Metrics to be included in AGL’s remuneration structure would include the emissions intensity of its energy generation fleet, the proportion of output from renewable sources, and the share of customer sales coming from green energy and other lower-carbon products and services, he said.
AGL runs a fleet of coal- and gas-fired power plants and renewable energy generators around the nation, supplying 3.7 million customer accounts. The ASX-listed utility was responsible for 42.7 million tonnes of carbon dioxide emissions in the 2019 financial year, the most of any Australian business.
Fossil fuel-exposed companies in Australia and around the world have come under growing pressure from activists and large institutional shareholders alike to bolster their carbon credentials and commit to targets to combat global warming.
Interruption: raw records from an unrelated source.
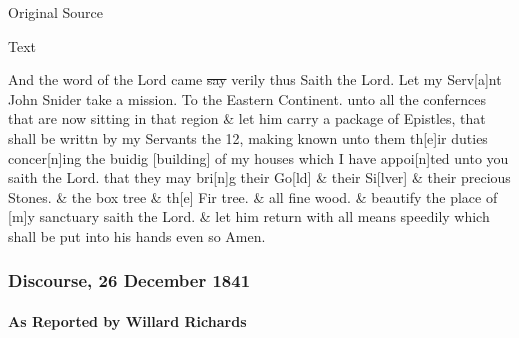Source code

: 			
			\begin{description}
				\item[Original Source]
			\end{description}
			
			
			\begin{description}
				\item[Text]
			\end{description}
			
				And the word of the Lord came \sout{say} verily thus Saith the Lord. Let my Serv[a]nt John Snider take a mission. To the Eastern Continent. unto all the confernces that are now sitting in that region \& let him carry a package of Epistles, that shall be writtn by my Servants the 12, making known unto them th[e]ir duties concer[n]ing the buidig [building] of my houses which I have appoi[n]ted unto you saith the Lord. that they may bri[n]g their Go[ld] \& their Si[lver] \& their precious Stones. \& the box tree \& th[e] Fir tree. \& all fine wood. \& beautify the place of [m]y sanctuary saith the Lord. \& let him return with all means speedily which shall be put into his hands even so Amen.
				
		\subsubsection{Discourse, 26 December 1841}
			\label{EMS-1841-JS-26-DEC-1841}
			
			\paragraph{As Reported by Willard Richards}
				\label{EMS-1841-JS-26-DEC-1841-WR}
				

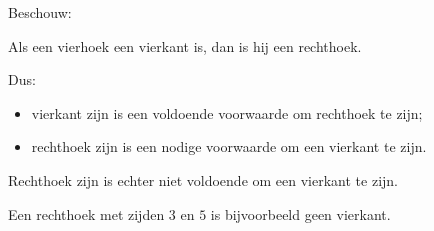 \documentclass{ximera}
\begin{document}
\begin{voorbeeld}

Beschouw:

\begin{center}
Als een vierhoek een vierkant is, dan is hij een rechthoek.
\end{center}

Dus:

\begin{itemize}

  \item vierkant zijn is een voldoende voorwaarde om rechthoek te zijn;

  \item rechthoek zijn is een nodige voorwaarde om een vierkant te zijn.

\end{itemize}

Rechthoek zijn is echter niet voldoende om een vierkant te zijn.

Een rechthoek met zijden $3$ en $5$ is bijvoorbeeld geen vierkant.

\end{voorbeeld}
\end{document}

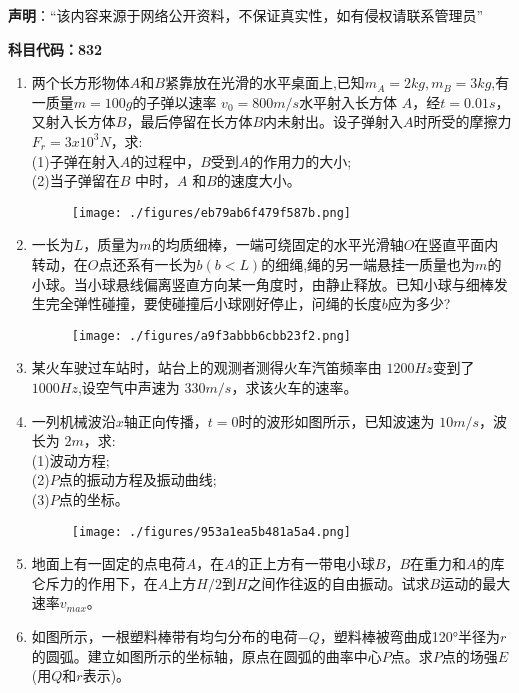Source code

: 
\textbf{声明}：“该内容来源于网络公开资料，不保证真实性，如有侵权请联系管理员”



\textbf{科目代码：832}
\begin{enumerate}
\item 两个长方形物体$A$和$B$紧靠放在光滑的水平桌面上,已知$m_A=2kg,m_B=3kg$,有一质量$ m=100g$的子弹以速率 $v_0=800m/s$水平射入长方体 $A$，经$t=0.01s$，又射入长方体$B$，最后停留在长方体$B$内未射出。设子弹射入$A$时所受的摩擦力$F_r=3x10^3N$，求:\\
(1)子弹在射入$A$的过程中，$B $受到$A$的作用力的大小;\\
(2)当子弹留在$ B$ 中时，$A$ 和$B$的速度大小。
\begin{figure}[ht]
\centering
\texttt{[image: ./figures/eb79ab6f479f587b.png]}
\caption{} \label{fig_SD11_3}
\end{figure}
\item 一长为$L$，质量为$m$的均质细棒，一端可绕固定的水平光滑轴$O$在竖直平面内转动，在$O$点还系有一长为$b(b<L)$的细绳,绳的另一端悬挂一质量也为$m$的小球。当小球悬线偏离竖直方向某一角度时，由静止释放。已知小球与细棒发生完全弹性碰撞，要使碰撞后小球刚好停止，问绳的长度$b$应为多少?
\begin{figure}[ht]
\centering
\texttt{[image: ./figures/a9f3abbb6cbb23f2.png]}
\caption{} \label{fig_SD11_4}
\end{figure}
\item 某火车驶过车站时，站台上的观测者测得火车汽笛频率由 $1200Hz$变到了 $1000 Hz$,设空气中声速为 $330m/s$，求该火车的速率。
\item 一列机械波沿$x$轴正向传播，$t=0$时的波形如图所示，已知波速为 $10m/s$，波长为 $2m$，求:\\
(1)波动方程;\\
(2)$P$点的振动方程及振动曲线;\\
(3)$P $点的坐标。
\begin{figure}[ht]
\centering
\texttt{[image: ./figures/953a1ea5b481a5a4.png]}
\caption{} \label{fig_SD11_5}
\end{figure}
\item 地面上有一固定的点电荷$ A$，在$A$的正上方有一带电小球$B$，$B$在重力和$A$的库仑斥力的作用下，在$A$上方$ H/2 $到$H$之间作往返的自由振动。试求$B$运动的最大速率$v_{max}$。
\item  如图所示，一根塑料棒带有均匀分布的电荷$-Q$，塑料棒被弯曲成120°半径为$r$的圆弧。建立如图所示的坐标轴，原点在圆弧的曲率中心$P$点。求$P$点的场强$E$(用$Q$和$r$表示)。

\end{enumerate}

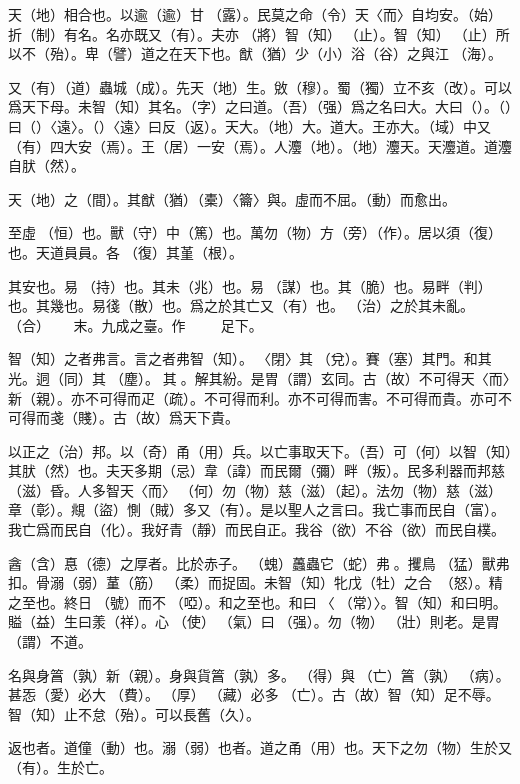 \documentclass[a4paper]{ctexart}
\begin{document}
    天（地）相合也。以逾（逾）甘𩂣（露）。民莫之命（令）天〈而〉自均安。（始）折（制）有名。名亦既又（有）。夫亦𨟻（將）智（知）𣥕（止）。智（知）𣥕（止）所以不（殆）。卑（譬）道之在天下也。猷（猶）少（小）浴（谷）之與江𣳠（海）。

    又（有）（道）蟲城（成）。先天（地）生。敓（穆）。蜀（獨）立不亥（改）。可以爲天下母。未智（知）其名。（字）之曰道。（吾）（强）爲之名曰大。大曰（）。（）曰（）〈遠〉。（）〈遠〉曰反（返）。天大。（地）大。道大。王亦大。（域）中又（有）四大安（焉）。王（居）一安（焉）。人灋（地）。（地）灋天。天灋道。道灋自肰（然）。

    天（地）之（間）。其猷（猶）（橐）〈籥〉與。虛而不屈。（動）而愈出。

    至虛𠄨（恒）也。獸（守）中（篤）也。萬勿（物）方（旁）（作）。居以須（復）也。天道員員。各󵯿（復）其堇（根）。

    其安也。易𣏔（持）也。其未（兆）也。易𢘃（謀）也。其（脆）也。易畔（判）也。其幾也。易㣤（散）也。爲之於其亡又（有）也。𥿆（治）之於其未亂。𣌭（合）☐☐☐☐☐☐末。九成之臺。作☐☐☐☐☐☐☐☐☐足下。

    智（知）之者弗言。言之者弗智（知）。𨳮〈閉〉其𨓚（兌）。賽（塞）其門。和其光。迵（同）其󶴤（塵）。󶴤其󶩴。解其紛。是胃（謂）玄同。古（故）不可得天〈而〉新（親）。亦不可得而疋（疏）。不可得而利。亦不可得而害。不可得而貴。亦可不可得而戔（賤）。古（故）爲天下貴。

    以正之（治）邦。以（奇）甬（用）兵。以亡事取天下。（吾）可（何）以智（知）其肰（然）也。夫天多期（忌）韋（諱）而民爾（彌）畔（叛）。民多利器而邦慈（滋）昏。人多智天〈而〉𢦪（何）勿（物）慈（滋）（起）。法勿（物）慈（滋）章（彰）。覜（盜）惻（賊）多又（有）。是以聖人之言曰。我亡事而民自（富）。我亡爲而民自（化）。我好青（靜）而民自正。我谷（欲）不谷（欲）而民自樸。

    酓（含）惪（德）之厚者。比於赤子。󶵎（螝）䘍蟲它（蛇）弗𧍷。攫鳥󶵏（猛）獸弗扣。骨溺（弱）蓳（筋）󶵐（柔）而捉固。未智（知）牝戊（牡）之合󶵑󶵒（怒）。精之至也。終日󶴋（號）而不𪬐（啞）。和之至也。和曰󶵓〈󼲗（常）〉。智（知）和曰明。賹（益）生曰羕（祥）。心󶴎（使）󶴓（氣）曰󶴔（强）。勿（物）𡒉（壯）則老。是胃（謂）不道。

    名與身䈞（孰）新（親）。身與貨䈞（孰）多。󰴼（得）與󶵔（亡）䈞（孰）󶓄（病）。甚㤅（愛）必大󶵖（費）。󶵗（厚）󶤖（藏）必多󶵔（亡）。古（故）智（知）足不辱。智（知）止不怠（殆）。可以長舊（久）。

    返也者。道僮（動）也。溺（弱）也者。道之甬（用）也。天下之勿（物）生於又（有）。生於亡。

    𣏔（持）而浧（盈）之。不不若已。湍而群之。不可長保也。金玉浧（盈）室。莫能獸（守）也。貴（富）喬（驕）。自遺咎也。攻（功）述（遂）身退。天之道也。
\end{document}
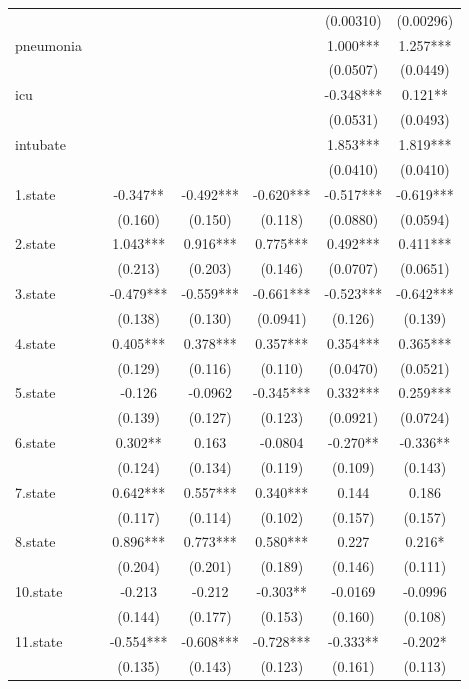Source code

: \documentclass[]{article}
\begin{document}
\begin{tabular}{lcccccc}
 &  &  &  &  & (0.00310) & (0.00296) \\
pneumonia &  &  &  &  & 1.000*** & 1.257*** \\
 &  &  &  &  & (0.0507) & (0.0449) \\
icu &  &  &  &  & -0.348*** & 0.121** \\
 &  &  &  &  & (0.0531) & (0.0493) \\
intubate &  &  &  &  & 1.853*** & 1.819*** \\
 &  &  &  &  & (0.0410) & (0.0410) \\
1.state &  & -0.347** & -0.492*** & -0.620*** & -0.517*** & -0.619*** \\
 &  & (0.160) & (0.150) & (0.118) & (0.0880) & (0.0594) \\
2.state &  & 1.043*** & 0.916*** & 0.775*** & 0.492*** & 0.411*** \\
 &  & (0.213) & (0.203) & (0.146) & (0.0707) & (0.0651) \\
3.state &  & -0.479*** & -0.559*** & -0.661*** & -0.523*** & -0.642*** \\
 &  & (0.138) & (0.130) & (0.0941) & (0.126) & (0.139) \\
4.state &  & 0.405*** & 0.378*** & 0.357*** & 0.354*** & 0.365*** \\
 &  & (0.129) & (0.116) & (0.110) & (0.0470) & (0.0521) \\
5.state &  & -0.126 & -0.0962 & -0.345*** & 0.332*** & 0.259*** \\
 &  & (0.139) & (0.127) & (0.123) & (0.0921) & (0.0724) \\
6.state &  & 0.302** & 0.163 & -0.0804 & -0.270** & -0.336** \\
 &  & (0.124) & (0.134) & (0.119) & (0.109) & (0.143) \\
7.state &  & 0.642*** & 0.557*** & 0.340*** & 0.144 & 0.186 \\
 &  & (0.117) & (0.114) & (0.102) & (0.157) & (0.157) \\
8.state &  & 0.896*** & 0.773*** & 0.580*** & 0.227 & 0.216* \\
 &  & (0.204) & (0.201) & (0.189) & (0.146) & (0.111) \\
10.state &  & -0.213 & -0.212 & -0.303** & -0.0169 & -0.0996 \\
 &  & (0.144) & (0.177) & (0.153) & (0.160) & (0.108) \\
11.state &  & -0.554*** & -0.608*** & -0.728*** & -0.333** & -0.202* \\
 &  & (0.135) & (0.143) & (0.123) & (0.161) & (0.113) \\

\end{tabular}
\end{document}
The world’s biggest sovereign wealth fund, the Norwegian Government Pension Fund Global, earlier this year dumped its 0.46 per cent holding in AGL due to its use of thermal coal.
AGL, which plans to close down its Liddell coal power generator in New South Wales in 2023, also operates NSW’s Bayswater plant which is scheduled to run to 2035 and Victoria’s Loy Yang A coal-fired plant, expected to be operational until 2048. AGL’s climate goals released on Tuesday did not commit to bringing forward those closure dates.
Mr Redman said AGL’s toughening climate focus was shaped largely by the growing climate demands of its customers.
“Many of our customers share our interest in shaping a more sustainable future, so it’s important to provide them with options,” he said.
“We accept the science of climate change,” he said. “The more difficult aspect that needs to be addressed is how we manage the transition in a way that reduces emissions and supports our customers and the community.”